Every line of the material must be reproduced exactly.

----

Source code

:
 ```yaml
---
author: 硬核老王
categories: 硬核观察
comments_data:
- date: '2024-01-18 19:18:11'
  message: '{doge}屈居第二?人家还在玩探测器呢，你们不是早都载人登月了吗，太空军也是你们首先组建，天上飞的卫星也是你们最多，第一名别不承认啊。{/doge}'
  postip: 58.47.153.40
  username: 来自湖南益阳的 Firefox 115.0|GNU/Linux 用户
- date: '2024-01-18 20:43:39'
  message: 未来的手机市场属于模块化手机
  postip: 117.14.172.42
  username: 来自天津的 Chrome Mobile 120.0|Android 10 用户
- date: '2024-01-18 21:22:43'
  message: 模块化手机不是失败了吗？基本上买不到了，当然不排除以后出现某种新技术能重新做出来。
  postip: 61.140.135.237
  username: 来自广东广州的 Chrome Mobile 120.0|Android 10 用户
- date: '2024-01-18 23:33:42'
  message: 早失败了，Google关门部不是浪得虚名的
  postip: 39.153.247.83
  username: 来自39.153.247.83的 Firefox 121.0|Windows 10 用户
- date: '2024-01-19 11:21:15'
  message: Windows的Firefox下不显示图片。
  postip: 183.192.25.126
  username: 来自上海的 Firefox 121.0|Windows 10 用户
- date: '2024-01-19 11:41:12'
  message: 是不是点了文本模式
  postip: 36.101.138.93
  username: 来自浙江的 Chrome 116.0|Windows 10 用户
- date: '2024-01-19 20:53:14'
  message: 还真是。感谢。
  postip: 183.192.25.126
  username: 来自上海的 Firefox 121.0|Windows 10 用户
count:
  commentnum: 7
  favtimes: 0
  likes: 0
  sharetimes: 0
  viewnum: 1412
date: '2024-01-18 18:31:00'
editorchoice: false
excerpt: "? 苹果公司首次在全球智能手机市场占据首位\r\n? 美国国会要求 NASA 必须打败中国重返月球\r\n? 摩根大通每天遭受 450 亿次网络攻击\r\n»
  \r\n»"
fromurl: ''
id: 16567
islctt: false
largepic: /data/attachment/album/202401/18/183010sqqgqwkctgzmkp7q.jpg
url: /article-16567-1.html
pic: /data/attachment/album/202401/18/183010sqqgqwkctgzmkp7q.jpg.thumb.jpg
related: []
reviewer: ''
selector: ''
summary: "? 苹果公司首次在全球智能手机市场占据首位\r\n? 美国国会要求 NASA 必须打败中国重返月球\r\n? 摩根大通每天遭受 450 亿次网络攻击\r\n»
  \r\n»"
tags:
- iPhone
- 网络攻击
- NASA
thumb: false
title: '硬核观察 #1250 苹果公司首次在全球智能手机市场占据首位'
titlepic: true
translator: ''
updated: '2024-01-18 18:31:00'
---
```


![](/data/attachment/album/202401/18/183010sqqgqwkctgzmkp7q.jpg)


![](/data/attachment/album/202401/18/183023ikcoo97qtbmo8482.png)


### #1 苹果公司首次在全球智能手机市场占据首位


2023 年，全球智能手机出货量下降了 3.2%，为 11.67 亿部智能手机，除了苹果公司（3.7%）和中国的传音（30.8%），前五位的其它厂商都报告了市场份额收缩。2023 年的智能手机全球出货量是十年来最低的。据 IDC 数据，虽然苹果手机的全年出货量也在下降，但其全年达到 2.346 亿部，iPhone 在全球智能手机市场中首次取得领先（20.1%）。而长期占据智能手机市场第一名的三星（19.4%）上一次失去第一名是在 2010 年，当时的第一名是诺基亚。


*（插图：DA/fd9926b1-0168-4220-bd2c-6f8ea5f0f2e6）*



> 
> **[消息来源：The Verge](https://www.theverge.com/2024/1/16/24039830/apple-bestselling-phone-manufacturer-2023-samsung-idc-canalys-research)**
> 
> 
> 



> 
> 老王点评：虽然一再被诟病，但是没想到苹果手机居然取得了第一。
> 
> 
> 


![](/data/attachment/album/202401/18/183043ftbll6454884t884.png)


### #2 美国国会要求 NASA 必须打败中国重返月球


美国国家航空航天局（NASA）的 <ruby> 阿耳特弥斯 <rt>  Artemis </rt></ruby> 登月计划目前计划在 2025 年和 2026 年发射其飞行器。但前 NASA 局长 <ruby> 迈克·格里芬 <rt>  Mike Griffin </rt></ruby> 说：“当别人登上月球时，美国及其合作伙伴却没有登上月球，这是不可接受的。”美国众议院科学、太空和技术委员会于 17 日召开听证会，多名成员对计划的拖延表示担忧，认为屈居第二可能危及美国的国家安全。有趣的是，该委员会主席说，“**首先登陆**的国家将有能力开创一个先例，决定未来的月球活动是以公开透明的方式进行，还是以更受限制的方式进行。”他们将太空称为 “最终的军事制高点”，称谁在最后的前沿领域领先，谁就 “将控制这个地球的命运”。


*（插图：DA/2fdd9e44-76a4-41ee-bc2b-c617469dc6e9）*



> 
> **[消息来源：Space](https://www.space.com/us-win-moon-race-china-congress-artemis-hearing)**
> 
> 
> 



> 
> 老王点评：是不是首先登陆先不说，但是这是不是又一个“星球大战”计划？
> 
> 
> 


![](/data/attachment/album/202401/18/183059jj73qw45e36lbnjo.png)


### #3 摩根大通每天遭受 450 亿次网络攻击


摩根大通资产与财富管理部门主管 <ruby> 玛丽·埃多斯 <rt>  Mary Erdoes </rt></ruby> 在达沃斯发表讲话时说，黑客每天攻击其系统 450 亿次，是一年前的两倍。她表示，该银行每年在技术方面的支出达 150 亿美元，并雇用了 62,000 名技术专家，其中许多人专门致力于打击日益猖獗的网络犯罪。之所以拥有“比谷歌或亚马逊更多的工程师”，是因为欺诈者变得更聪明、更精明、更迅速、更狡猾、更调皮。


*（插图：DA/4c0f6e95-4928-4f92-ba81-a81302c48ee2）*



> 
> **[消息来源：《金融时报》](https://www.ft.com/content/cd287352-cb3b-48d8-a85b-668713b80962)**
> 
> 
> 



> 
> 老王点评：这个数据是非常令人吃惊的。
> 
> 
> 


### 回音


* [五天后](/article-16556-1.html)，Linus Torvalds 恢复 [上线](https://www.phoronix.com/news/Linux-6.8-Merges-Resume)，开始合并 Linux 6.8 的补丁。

----

Exercise output:
Source code

:
 ```yaml
---
author: 硬核老王
categories: 硬核观察
comments_data:
- date: '2024-01-18 19:18:11'
  message: '{doge}屈居第二?人家还在玩探测器呢，你们不是早都载人登月了吗，太空军也是你们首先组建，天上飞的卫星也是你们最多，第一名别不承认啊。{/doge}'
  postip: 58.47.153.40
  username: 来自湖南益阳的 Firefox 115.0|GNU/Linux 用户
- date: '2024-01-18 20:43:39'
  message: 未来的手机市场属于模块化手机
  postip: 117.14.172.42
  username: 来自天津的 Chrome Mobile 120.0|Android 10 用户
- date: '2024-01-18 21:22:43'
  message: 模块化手机不是失败了吗？基本上买不到了，当然不排除以后出现某种新技术能重新做出来。
  postip: 61.140.135.237
  username: 来自广东广州的 Chrome Mobile 120.0|Android 10 用户
- date: '2024-01-18 23:33:42'
  message: 早失败了，Google关门部不是浪得虚名的
  postip: 39.153.247.83
  username: 来自39.153.247.83的 Firefox 121.0|Windows 10 用户
- date: '2024-01-19 11:21:15'
  message: Windows的Firefox下不显示图片。
  postip: 183.192.25.126
  username: 来自上海的 Firefox 121.0|Windows 10 用户
- date: '2024-01-19 11:41:12'
  message: 是不是点了文本模式
  postip: 36.101.138.93
  username: 来自浙江的 Chrome 116.0|Windows 10 用户
- date: '2024-01-19 20:53:14'
  message: 还真是。感谢。
  postip: 183.192.25.126
  username: 来自上海的 Firefox 121.0|Windows 10 用户
count:
  commentnum: 7
  favtimes: 0
  likes: 0
  sharetimes: 0
  viewnum: 1412
date: '2024-01-18 18:31:00'
editorchoice: false
excerpt: "? 苹果公司首次在全球智能手机市场占据首位\r\n? 美国国会要求 NASA 必须打败中国重返月球\r\n? 摩根大通每天遭受 450 亿次网络攻击\r\n»
  \r\n»"
fromurl: ''
id: 16567
islctt: false
largepic: /data/attachment/album/202401/18/183010sqqgqwkctgzmkp7q.jpg
url: /article-16567-1.html
pic: /data/attachment/album/202401/18/183010sqqgqwkctgzmkp7q.jpg.thumb.jpg
related: []
reviewer: ''
selector: ''
summary: "? 苹果公司首次在全球智能手机市场占据首位\r\n? 美国国会要求 NASA 必须打败中国重返月球\r\n? 摩根大通每天遭受 450 亿次网络攻击\r\n»
  \r\n»"
tags:
- iPhone
- 网络攻击
- NASA
thumb: false
title: '硬核观察 #1250 苹果公司首次在全球智能手机市场占据首位'
titlepic: true
translator: ''
updated: '2024-01-18 18:31:00'
---
```


![](/data/attachment/album/202401/18/183010sqqgqwkctgzmkp7q.jpg)


![](/data/attachment/album/202401/18/183023ikcoo97qtbmo8482.png)


### #1 苹果公司首次在全球智能手机市场占据首位


2023 年，全球智能手机出货量下降了 3.2%，为 11.67 亿部智能手机，除了苹果公司（3.7%）和中国的传音（30.8%），前五位的其它厂商都报告了市场份额收缩。2023 年的智能手机全球出货量是十年来最低的。据 IDC 数据，虽然苹果手机的全年出货量也在下降，但其全年达到 2.346 亿部，iPhone 在全球智能手机市场中首次取得领先（20.1%）。而长期占据智能手机市场第一名的三星（19.4%）上一次失去第一名是在 2010 年，当时的第一名是诺基亚。


*（插图：DA/fd9926b1-0168-4220-bd2c-6f8ea5f0f2e6）*



> 
> **[消息来源：The Verge](https://www.theverge.com/2024/1/16/24039830/apple-bestselling-phone-manufacturer-2023-samsung-idc-canalys-research)**
> 
> 
> 



> 
> 老王点评：虽然一再被诟病，但是没想到苹果手机居然取得了第一。
> 
> 
> 


![](/data/attachment/album/202401/18/183043ftbll6454884t884.png)


### #2 美国国会要求 NASA 必须打败中国重返月球


美国国家航空航天局（NASA）的 <ruby> 阿耳特弥斯 <rt>  Artemis </rt></ruby> 登月计划目前计划在 2025 年和 2026 年发射其飞行器。但前 NASA 局长 <ruby> 迈克·格里芬 <rt>  Mike Griffin </rt></ruby> 说：“当别人登上月球时，美国及其合作伙伴却没有登上月球，这是不可接受的。”美国众议院科学、太空和技术委员会于 17 日召开听证会，多名成员对计划的拖延表示担忧，认为屈居第二可能危及美国的国家安全。有趣的是，该委员会主席说，“**首先登陆**的国家将有能力开创一个先例，决定未来的月球活动是以公开透明的方式进行，还是以更受限制的方式进行。”他们将太空称为 “最终的军事制高点”，称谁在最后的前沿领域领先，谁就 “将控制这个地球的命运”。


*（插图：DA/2fdd9e44-76a4-41ee-bc2b-c617469dc6e9）*



> 
> **[消息来源：Space](https://www.space.com/us-win-moon-race-china-congress-artemis-hearing)**
> 
> 
> 



> 
> 老王点评：是不是首先登陆先不说，但是这是不是又一个“星球大战”计划？
> 
> 
> 


![](/data/attachment/album/202401/18/183059jj73qw45e36lbnjo.png)


### #3 摩根大通每天遭受 450 亿次网络攻击


摩根大通资产与财富管理部门主管 <ruby> 玛丽·埃多斯 <rt>  Mary Erdoes </rt></ruby> 在达沃斯发表讲话时说，黑客每天攻击其系统 450 亿次，是一年前的两倍。她表示，该银行每年在技术方面的支出达 150 亿美元，并雇用了 62,000 名技术专家，其中许多人专门致力于打击日益猖獗的网络犯罪。之所以拥有“比谷歌或亚马逊更多的工程师”，是因为欺诈者变得更聪明、更精明、更迅速、更狡猾、更调皮。


*（插图：DA/4c0f6e95-4928-4f92-ba81-a81302c48ee2）*



> 
> **[消息来源：《金融时报》](https://www.ft.com/content/cd287352-cb3b-48d8-a85b-668713b80962)**
> 
> 
> 



> 
> 老王点评：这个数据是非常令人吃惊的。
> 
> 
> 


### 回音


* [五天后](/article-16556-1.html)，Linus Torvalds 恢复 [上线](https://www.phoronix.com/news/Linux-6.8-Merges-Resume)，开始合并 Linux 6.8 的补丁。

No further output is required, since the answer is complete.